Effect Algebras as Omega-categories
Lorenzo Perticone, Robin Adams
TL;DR
This work establishes a bridge between quantum logic and higher category theory by showing that any effect algebra $X$ can be identified with a $\mathbf{gaEA}^*$-enriched strict $\omega$-category via a hierarchical family of constructions $\mathbb{B}^{(n)}X$ and $\mathbb{B}^\infty X$. Morphisms between objects become intervals $[x,y]$, themselves effect algebras, enabling enrichment and iteration to higher categorical levels; explicit descriptions of $k$-cells, sources, targets, identities, and composition are provided. The authors give concrete quantum-theoretic and logical examples, including $\omega$-categories of subspaces and effects on a Hilbert space, as well as connections to partitions of unity and discrete POVMs, highlighting the relationship to Boolean algebras and effectuses.
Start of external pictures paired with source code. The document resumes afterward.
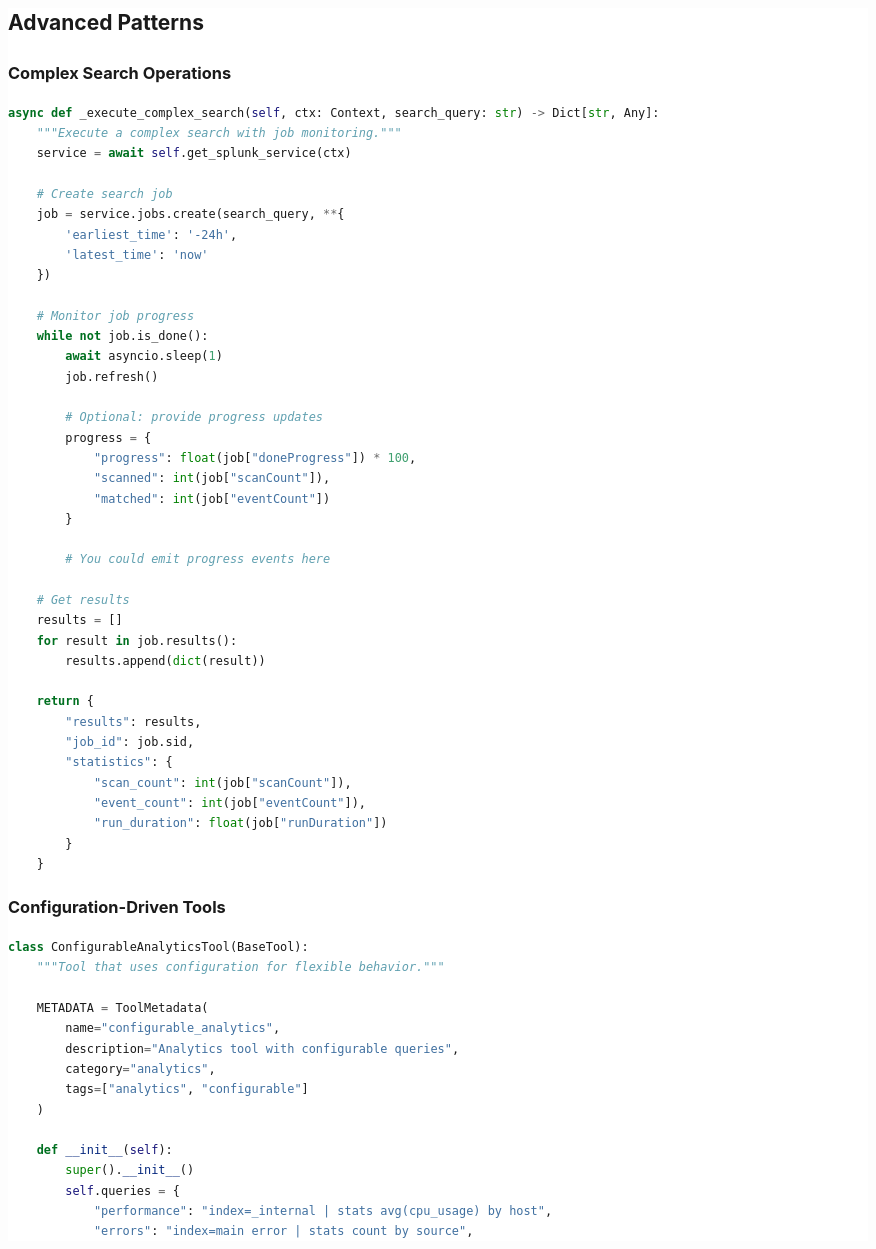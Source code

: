 ## Advanced Patterns

### Complex Search Operations

```python
async def _execute_complex_search(self, ctx: Context, search_query: str) -> Dict[str, Any]:
    """Execute a complex search with job monitoring."""
    service = await self.get_splunk_service(ctx)
    
    # Create search job
    job = service.jobs.create(search_query, **{
        'earliest_time': '-24h',
        'latest_time': 'now'
    })
    
    # Monitor job progress
    while not job.is_done():
        await asyncio.sleep(1)
        job.refresh()
        
        # Optional: provide progress updates
        progress = {
            "progress": float(job["doneProgress"]) * 100,
            "scanned": int(job["scanCount"]),
            "matched": int(job["eventCount"])
        }
        
        # You could emit progress events here
        
    # Get results
    results = []
    for result in job.results():
        results.append(dict(result))
        
    return {
        "results": results,
        "job_id": job.sid,
        "statistics": {
            "scan_count": int(job["scanCount"]),
            "event_count": int(job["eventCount"]),
            "run_duration": float(job["runDuration"])
        }
    }
```

### Configuration-Driven Tools

```python
class ConfigurableAnalyticsTool(BaseTool):
    """Tool that uses configuration for flexible behavior."""
    
    METADATA = ToolMetadata(
        name="configurable_analytics",
        description="Analytics tool with configurable queries",
        category="analytics",
        tags=["analytics", "configurable"]
    )
    
    def __init__(self):
        super().__init__()
        self.queries = {
            "performance": "index=_internal | stats avg(cpu_usage) by host",
            "errors": "index=main error | stats count by source",
```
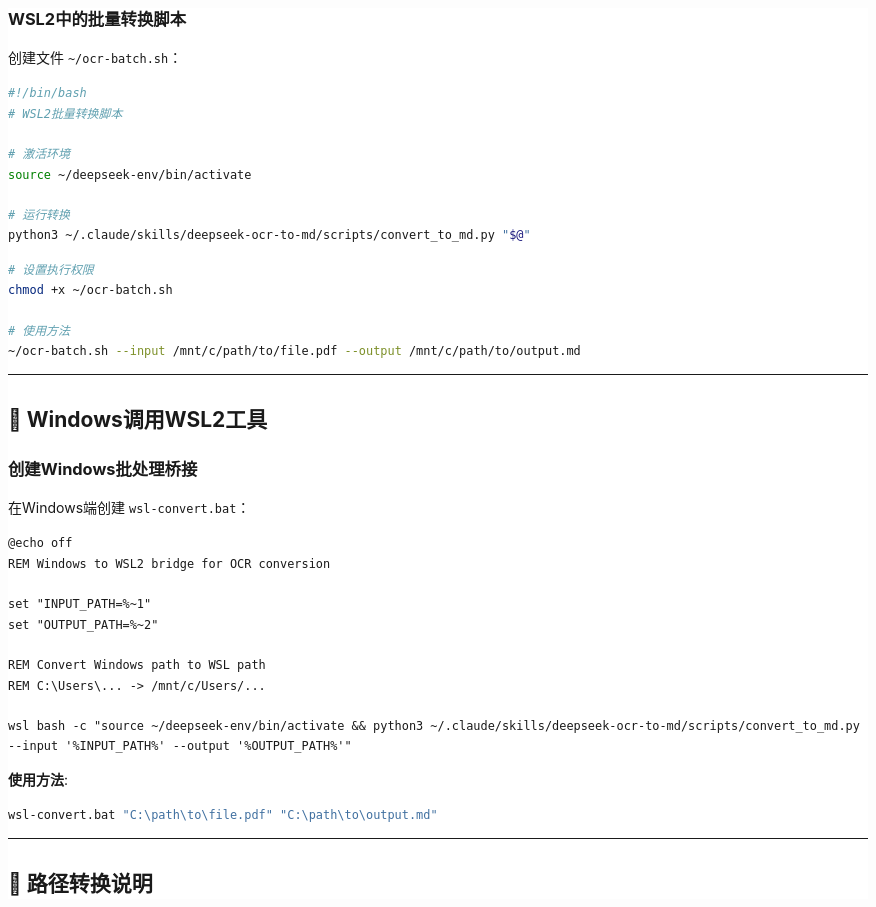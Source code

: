 ### WSL2中的批量转换脚本

创建文件 `~/ocr-batch.sh`：

```bash
#!/bin/bash
# WSL2批量转换脚本

# 激活环境
source ~/deepseek-env/bin/activate

# 运行转换
python3 ~/.claude/skills/deepseek-ocr-to-md/scripts/convert_to_md.py "$@"
```

```bash
# 设置执行权限
chmod +x ~/ocr-batch.sh

# 使用方法
~/ocr-batch.sh --input /mnt/c/path/to/file.pdf --output /mnt/c/path/to/output.md
```

---

## 🔗 Windows调用WSL2工具

### 创建Windows批处理桥接

在Windows端创建 `wsl-convert.bat`：

```batch
@echo off
REM Windows to WSL2 bridge for OCR conversion

set "INPUT_PATH=%~1"
set "OUTPUT_PATH=%~2"

REM Convert Windows path to WSL path
REM C:\Users\... -> /mnt/c/Users/...

wsl bash -c "source ~/deepseek-env/bin/activate && python3 ~/.claude/skills/deepseek-ocr-to-md/scripts/convert_to_md.py --input '%INPUT_PATH%' --output '%OUTPUT_PATH%'"
```

**使用方法**:
```cmd
wsl-convert.bat "C:\path\to\file.pdf" "C:\path\to\output.md"
```

---

## 📂 路径转换说明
The work opens directions for generalizations to broader algebraic structures and for exploring the higher-categorical properties and potential semantic applications in quantum logic and type theory.
Abstract
We show how an effect algebra $\mathcal{X}$ can be regarded as a category, where the morphisms $x \rightarrow y$ are the elements $f$ such that $x \leq f \leq y$. This gives an embedding $\mathbf{EA} \rightarrow \mathbf{Cat}$. The interval $[x,y]$ proves to be an effect algebra in its own right, so $\mathcal{X}$ is an $\mathbf{EA}$-enriched category. The construction can therefore be repeated, meaning that every effect algebra can be identified with a strict $ω$-category. We describe explicitly the strict $ω$-category structure for two classes of operators on a Hilbert space.